Dopo una breve esperienza come professore di storia all'Università di Pietroburgo, Gogol´ decide di dedicarsi totalmente alla letteratura e nel 1835 pubblica due nuove raccolte di racconti: una intitolata proprio Mirgorod e l'altra Arabeschi. Nella prima l'ambientazione è sempre quella delle Veglie, ma il tono cambia, e, se si esclude l'inquietante racconto Il Vij (nome di un malvagio demone ucraino), il folclore e la magia lasciano il posto alla descrizione ironica di personaggi tanto meschini da suscitare ora pena ora repulsione.

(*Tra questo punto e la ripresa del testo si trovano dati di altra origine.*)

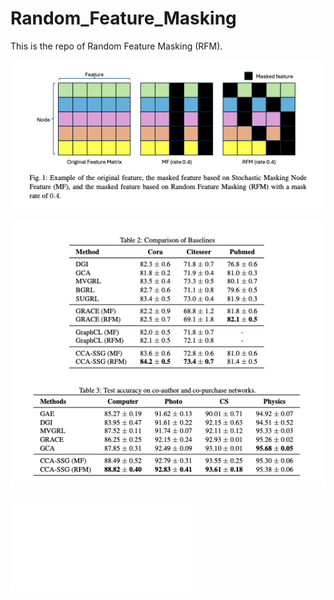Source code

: # Random_Feature_Masking

This is the repo of Random Feature Masking (RFM).

![Random Feature Maksing](./random_feature_masking.png)

![Performance of RFM](./performance.png)

![](example.pdf)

Un presente meschino e un passato glorioso

Il ristagno mentale e la meschinità dominano anche la commedia L'ispettore generale, rappresentata nel 1836 a Pietroburgo alla presenza dello zar Nicola I: qui i corrotti funzionari di una cittadina di provincia scambiano un forestiero di passaggio ‒ un giovanotto sciocco e vanitoso di nome Chlestakov ‒ per l'ispettore mandato a controllare le loro malefatte e tentano di lusingarlo in ogni modo; il giovane ne approfitta per ottenere soldi e favori, ma si lascia coinvolgere dal gioco a tal punto che finisce per credere lui stesso di essere un personaggio straordinario. Sul più bello fugge, ma all'arrivo del vero ispettore gli altri personaggi riuniti rimangono folgorati nella famosa scena muta finale.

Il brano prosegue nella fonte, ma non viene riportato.